For the users in Tamil Nadu Government system it has been decided that they would use TAM or TAB primarily to ensure transportability of data and information. To ensure that the purchases of Tamil Software products by Government users are assured of compatibility, the Government designated the Kanithamizh Sangam to undertake the responsibility to evaluate and certify that the software products conform to the TAM/TAB encoding scheme.
It also required the keyboards to conform to the Tamil99 and/or the recommended typewriter configuration and the associated prescribed key sequence. The process of evaluation by Kanithamizh Sangam has built-in transparency and checks. It has been helpful in expediting product evaluation and to build in confidence in government purchases without procedural hurdles.

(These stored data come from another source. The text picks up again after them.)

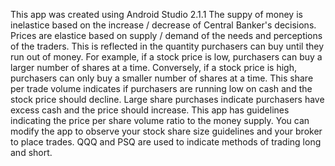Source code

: This app was created using Android Studio 2.1.1
The suppy of money is inelastice based on the increase / decrease of Central Banker's decisions.
Prices are elastice based on supply / demand of the needs and perceptions of the traders.
This is reflected in the quantity purchasers can buy until they run out of money.
For example, if a stock price is low, purchasers can buy a larger number of shares at a time.
Conversely, if a stock price is high, purchasers can only buy a smaller number of shares at a time.
This share per trade volume indicates if purchasers are running low on cash and the stock price should decline.
Large share purchases indicate purchasers have excess cash and the price should increase.
This app has guidelines indicating the price per share volume ratio to the money supply.
You can modify the app to observe your stock share size guidelines and your broker to place trades.
QQQ and PSQ are used to indicate methods of trading long and short.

It is also a convenience for Tamil software developers. The users outside the government system need not insist on certification for encoding.
After the Tamilnet 99 Conference on 7-8 February 1999, the Government of Tamil Nadu announced on 13.06.1999 the encoding standards for TAM/TAB fonts and Keyboard configuration of Tamil 99. Kanithamizh Sangam has so far certified 17 products for conformity to Tamil 99 standards.
Other Products in Use
Apart from the certified products, many other products that are now available in the market have followed the Tamil 99 Standards exclusively or as one of the options, as for example:
|MURASU ANJAL 2000||With 6 Keyboard and 6 Encoding Options, including TAM and TAB Fonts and Tamil 99 Keyboard Works with TAM Fonts and Tamil 99 Keyboard|
|MIN TAMIL||Works with Tam Fonts and Tamil 99 Keyboard|
|TAMIL ANJAL||Email Software Works with Tamil 99 Keyboard|
|TAMIL DOMAIN NAMES||By I-DNS, Singapore - incorporate TAB Fonts|
|i-LEAP||Word Processor with TAM and TAB Fonts and Tamil 99 Keyboard as one of the options|
|TEXT TO SPEECH SOFTWARE||Multilingual software developed by IIT, Madras including TAB Fonts|
A number of initiatives are currently underway in developing new Tamil softwares and tools such as:
- IDHAM 2000 - An Advanced Tamil Interface for MS Windows**
- Bilingual Search Engine for Tamil and English Sites**
- Tamil JAVA - A Tamil Pre-processor for JAVA**
- Tamil 99 Keyboard Driver under DOS**
- Optical Character Reader (OCR) Software** (** These are described in separate papers sub-nitted for the Conference.)
- Text to Speech Synthesizer - This will convert any machines readable text into speech
- PONN - A Tamil Operating System - This will provide an operating environment both in Tamil and English with facility for user communication and design to execute the commands given in Tamil.
Considering the rapid changes in the hardware systems, application softwares, operating environments and communication devices, there are many new challenges that are to be undertaken with time-bound goals and involving the best talents available worldwide. It would be useful to assign the primary responsibility for undertaking the development tasks to a particular institution or a research group who should be funded adequately. The progress of work should be reviewed at predefined intervals not only by the funding agency but also through another designated mechanism such as INFITT.
New demands for development of unique products which are of immediate relevance should also be identified through such a mechanism and evolve a method to analyse the involvement of competent persons. It is high time that the perspectives on Tamil computing and Tamil Internet are guided by vision and hope far beyond font encoding and keyboards.